Niemieccy więziennicy uczą się polskiego
Zdolność porozumiewania się z zagranicznymi więźniami zaczyna być niezbędną kwalifikacją strażników w zakładach karnych w niemieckiej Saksonii, graniczącej z Czechami i Polską. Od 1 kwietnia 2001 r. każdy nowo przyjęty strażnik w tym landzie musi obowiązkowo uczyć się czeskiego lub polskiego.
03.11.2003 | aktual.: 03.11.2003 12:10
Obowiązku takiego nie wprowadziła na razie sąsiadująca z Czechami Bawaria, ale również tam dozorcy mogą już uczyć się języka czeskiego na własne życzenie.
Języki czeski i polski często rozbrzmiewają dziś w saksońskich więzieniach, ponieważ znaczna część odsiadujących tam karę cudzoziemców pochodzi z obu sąsiednich państw. Jak poinformowało Ministerstwo Sprawiedliwości Saksonii, w dziesięciu tamtejszych zakładach penitencjarnych przebywa obecnie 4288 więźniów, w tym 398 cudzoziemców. Czechów jest 67, najliczniejszą grupę więźniów stanowią jednak Wietnamczycy.
Według rzecznika saksońskiego ministerstwa, edukacja lingwistyczna ma pomóc strażnikom w "lepszym przekazywaniu więźniom niektórych faktów". Dzięki znajomości języka personel więzienny może także lepiej poznać kraj pochodzenia swych "podopiecznych". Kurs językowy trwa dwa lata i obejmuje 210 godzin nauki.
Według dyrekcji zakładu karnego w Budziszynie (Bautzen), strażnicy początkowo nie byli zachwyceni tym, że muszą uczyć się "nienowoczesnych" czy "niepraktycznych" języków. Później jednak sceptycyzm znikł i większość starających się o pracę w służbie więziennej pomyślnie zakończyła naukę.
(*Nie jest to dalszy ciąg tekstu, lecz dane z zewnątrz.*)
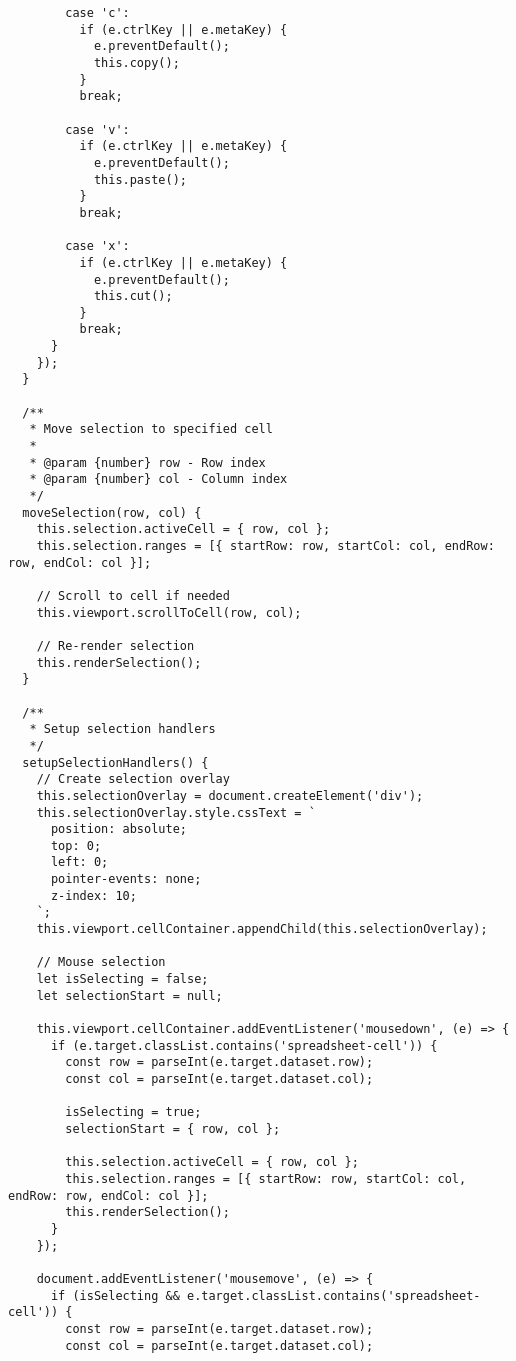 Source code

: \documentclass[11pt]{article}
\begin{document}
\begin{verbatim}
        case 'c':
          if (e.ctrlKey || e.metaKey) {
            e.preventDefault();
            this.copy();
          }
          break;
          
        case 'v':
          if (e.ctrlKey || e.metaKey) {
            e.preventDefault();
            this.paste();
          }
          break;
          
        case 'x':
          if (e.ctrlKey || e.metaKey) {
            e.preventDefault();
            this.cut();
          }
          break;
      }
    });
  }
  
  /**
   * Move selection to specified cell
   * 
   * @param {number} row - Row index
   * @param {number} col - Column index
   */
  moveSelection(row, col) {
    this.selection.activeCell = { row, col };
    this.selection.ranges = [{ startRow: row, startCol: col, endRow: row, endCol: col }];
    
    // Scroll to cell if needed
    this.viewport.scrollToCell(row, col);
    
    // Re-render selection
    this.renderSelection();
  }
  
  /**
   * Setup selection handlers
   */
  setupSelectionHandlers() {
    // Create selection overlay
    this.selectionOverlay = document.createElement('div');
    this.selectionOverlay.style.cssText = `
      position: absolute;
      top: 0;
      left: 0;
      pointer-events: none;
      z-index: 10;
    `;
    this.viewport.cellContainer.appendChild(this.selectionOverlay);
    
    // Mouse selection
    let isSelecting = false;
    let selectionStart = null;
    
    this.viewport.cellContainer.addEventListener('mousedown', (e) => {
      if (e.target.classList.contains('spreadsheet-cell')) {
        const row = parseInt(e.target.dataset.row);
        const col = parseInt(e.target.dataset.col);
        
        isSelecting = true;
        selectionStart = { row, col };
        
        this.selection.activeCell = { row, col };
        this.selection.ranges = [{ startRow: row, startCol: col, endRow: row, endCol: col }];
        this.renderSelection();
      }
    });
    
    document.addEventListener('mousemove', (e) => {
      if (isSelecting && e.target.classList.contains('spreadsheet-cell')) {
        const row = parseInt(e.target.dataset.row);
        const col = parseInt(e.target.dataset.col);
        

\end{verbatim}
\end{document}
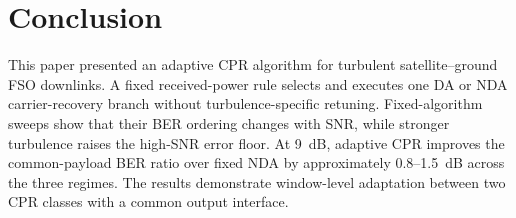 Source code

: \section{Conclusion}
\label{sec:conclusion}

This paper presented an adaptive CPR algorithm for turbulent satellite--ground FSO downlinks. A fixed received-power rule selects and executes one DA or NDA carrier-recovery branch without turbulence-specific retuning. Fixed-algorithm sweeps show that their BER ordering changes with SNR, while stronger turbulence raises the high-SNR error floor. At 9~dB, adaptive CPR improves the common-payload BER ratio over fixed NDA by approximately 0.8--1.5~dB across the three regimes. The results demonstrate window-level adaptation between two CPR classes with a common output interface.
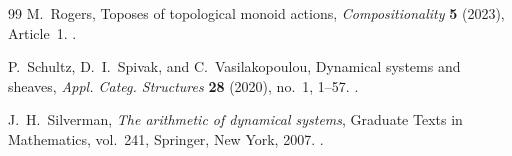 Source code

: \documentclass[10pt]{amsart}
\theoremstyle{plain}
\theoremstyle{definition}
\begin{document}
\begin{thebibliography}{99}
M.~Rogers,
\newblock Toposes of topological monoid actions,
\newblock \emph{Compositionality} \textbf{5} (2023), Article~1.
\newblock {}.

P.~Schultz, D.~I.~Spivak, and C.~Vasilakopoulou,
\newblock Dynamical systems and sheaves,
\newblock \emph{Appl. Categ. Structures} \textbf{28} (2020), no.~1, 1--57.
\newblock {}.

J.~H.~Silverman,
\newblock \emph{The arithmetic of dynamical systems},
\newblock Graduate Texts in Mathematics, vol.~241,
Springer, New York, 2007.
\newblock {}.

\end{thebibliography}
\end{document}
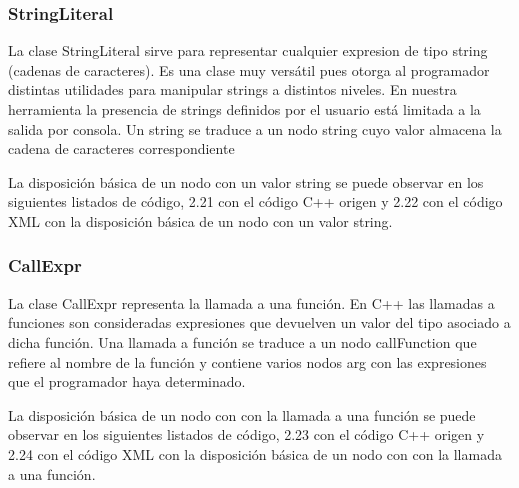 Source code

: \subsubsection*{StringLiteral}

La clase StringLiteral sirve para representar cualquier expresion de tipo string (cadenas de caracteres). Es una clase muy vers\'atil pues otorga al programador distintas utilidades para manipular strings a distintos niveles. En nuestra herramienta la presencia de strings definidos por el usuario est\'a limitada a la salida por consola. Un string se traduce a un nodo string cuyo valor almacena la cadena de caracteres correspondiente

La disposici\'on b\'asica de un nodo con un valor string se puede observar en los siguientes listados de c\'odigo, 2.21 con el c\'odigo C++ origen y 2.22 con el c\'odigo XML con la disposici\'on b\'asica de un nodo con un valor string.




\subsubsection*{CallExpr}

La clase CallExpr representa la llamada a una funci\'on. En C++ las llamadas a funciones son consideradas expresiones que devuelven un valor del tipo asociado a dicha funci\'on. Una llamada a funci\'on se traduce a un nodo callFunction que refiere al nombre de la funci\'on y contiene varios nodos arg con las expresiones que el programador haya determinado.

La disposici\'on b\'asica de un nodo con con la llamada a una funci\'on se puede observar en los siguientes listados de c\'odigo, 2.23 con el c\'odigo C++ origen y 2.24 con el c\'odigo XML con la disposici\'on b\'asica de un nodo con con la llamada a una funci\'on.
Porozumiewanie się z więźniami jest dziś w Niemczech powszechnym problemem, gdyż wśród 60 tys. tamtejszych więźniów około 13.500 stanowią cudzoziemcy. W Bawarii, na 12 tys. więźniów około 4 tys. to cudzoziemcy. Największą grupę zagraniczną stanowią tam Turcy (ok. 700 osób).
Niemieckie urzędy nie prowadzą dokładnej statystyki, za co odsiadują karę zagraniczni więźniowie. Według CTK, Czesi skazywani są m.in. za kradzieże, oszustwa i nielegalny przemyt uchodźców.